高齢者虐待 死亡1件 防止法後初の確認
二〇〇六年度に県内の市町村が認知した高齢者虐待件数は百五件で、うち虐待による死亡が一件確認された、と県高齢者福祉介護課が九日発表した。虐待を発見した者の通告義務などを課した高齢者虐待防止法施行後、虐待による死亡例が確認されたのは初めて。調査では虐待を受けた高齢者(被虐待者)のうち少なくとも53・9%が認知症という結果も出ており、県は今後、認知症と虐待の関係も調査していく。(黒島美奈子)
二〇〇六年十二月、沖縄市内で九十代の男性が介護の放棄・放任の疑いで死亡した。市によると、男性は要介護度5と認定されていたものの、介護サービスは利用していなかった。家族によると、アルコール依存症などもあり病院の受診を勧めたが男性が拒否。放尿、放便などがあり、つめや髪の毛も伸び放題で不衛生な状態だったという。同二十六日重篤な脳梗塞で救急病院に運ばれ、医師から「介護の放棄・放任の疑いがある」と通報があった。男性は翌二十七日に死亡した。
虐待の種類別(複数回答)では、暴力などでけがをさせたり家に閉じ込めるなどの「身体的虐待」が六十八件で最多。次いで暴言を吐いたり無視するなどして精神的に痛めつける「心理的虐待」が四十六件。年金搾取などの「経済的虐待」二十九件、介護を放棄する「放棄・放任」二十八件、性行為を強要する「性的虐待」一件と続く。
被虐待者のうち介護の必要がある人は全体の64・8%に上り、県は「介護者による介護の疲れが虐待につながっている」とみている。

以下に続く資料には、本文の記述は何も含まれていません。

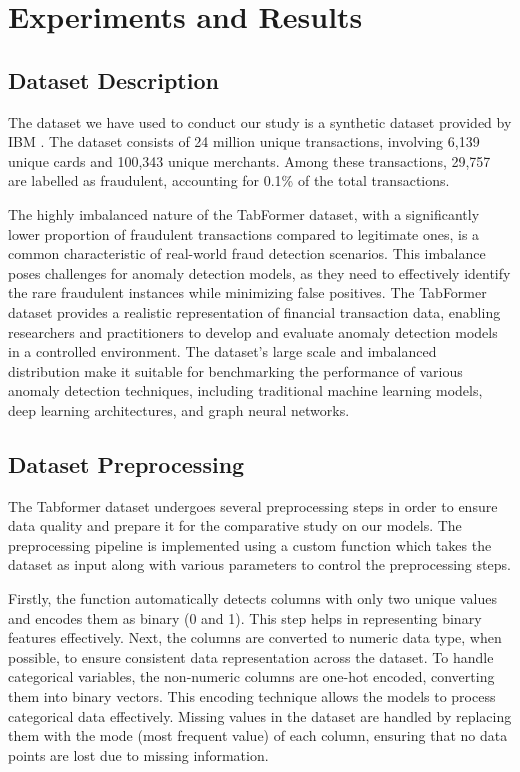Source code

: \documentclass[pdflatex,sn-mathphys-num]{sn-jnl}%
\begin{document}
\section{Experiments and Results}\label{sec4}

\subsection{Dataset Description}\label{subsec4}

The dataset we have used to conduct our study is a synthetic dataset provided by IBM \cite{ibm2021}. The dataset consists of 24 million unique transactions, involving 6,139 unique cards and 100,343 unique merchants. Among these transactions, 29,757 are labelled as fraudulent, accounting for 0.1\% of the total transactions.

The highly imbalanced nature of the TabFormer dataset, with a significantly lower proportion of fraudulent transactions compared to legitimate ones, is a common characteristic of real-world fraud detection scenarios. This imbalance poses challenges for anomaly detection models, as they need to effectively identify the rare fraudulent instances while minimizing false positives.
The TabFormer dataset provides a realistic representation of financial transaction data, enabling researchers and practitioners to develop and evaluate anomaly detection models in a controlled environment. The dataset's large scale and imbalanced distribution make it suitable for benchmarking the performance of various anomaly detection techniques, including traditional machine learning models, deep learning architectures, and graph neural networks.

\subsection{Dataset Preprocessing}\label{subsec4}

The Tabformer dataset undergoes several preprocessing steps in order to ensure data quality and prepare it for the comparative study on our models. The preprocessing pipeline is implemented using a custom function which takes the dataset as input along with various parameters to control the preprocessing steps.

Firstly, the function automatically detects columns with only two unique values and encodes them as binary (0 and 1). This step helps in representing binary features effectively. Next, the columns are converted to numeric data type, when possible, to ensure consistent data representation across the dataset. To handle categorical variables, the non-numeric columns are one-hot encoded, converting them into binary vectors. This encoding technique allows the models to process categorical data effectively. Missing values in the dataset are handled by replacing them with the mode (most frequent value) of each column, ensuring that no data points are lost due to missing information.
\end{document}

家庭内で起きた虐待のうち、息子による虐待が50%を占め、娘17・6%、配偶者14・7%、きょうだい3・9%、嫁2・9%と続いた。
介護関係の施設内で発生した虐待は三件でいずれも身体的虐待だった。ある有料老人ホームでは、入所する高齢者に殴られたあとやおむつかぶれがあるのを担当のケアマネジャーが発見し、虐待通告。県の指導でこの高齢者は特別養護老人ホームへの移転措置が取られた。
高齢者虐待防止法施行で国は都道府県に対し、施設内で発生した虐待の報告を義務付けている。県はこれに加え今回、家族による虐待の把握を独自で実施した。
だが高齢者虐待相談や対応の窓口は市町村となっていることから、具体的な虐待内容の把握は行わなかった。報道各社からこれを指摘され、県は「今後、調査方法を検討していきたい」と語った。
伊波輝美福祉保健部長は「今回の虐待件数は氷山の一角。虐待が認知されれば、今後増えることが予想される。介護疲れが原因のケースが多いと思われるため、市町村は介護サービスへつなぐ対策が必要」と話した。
能力以上の介護原因 医師指摘
介護者による虐待はなぜ起きるのか。介護に詳しいオリブ山病院運営本部長代行の田頭政三郎さん(精神科医)は「疲れ果てながらも介護する家族の姿は美徳、と考える風潮が社会に根強くあることが原因」とし、介護者の能力以上に介護を強いられた結果、虐待が起きると指摘する。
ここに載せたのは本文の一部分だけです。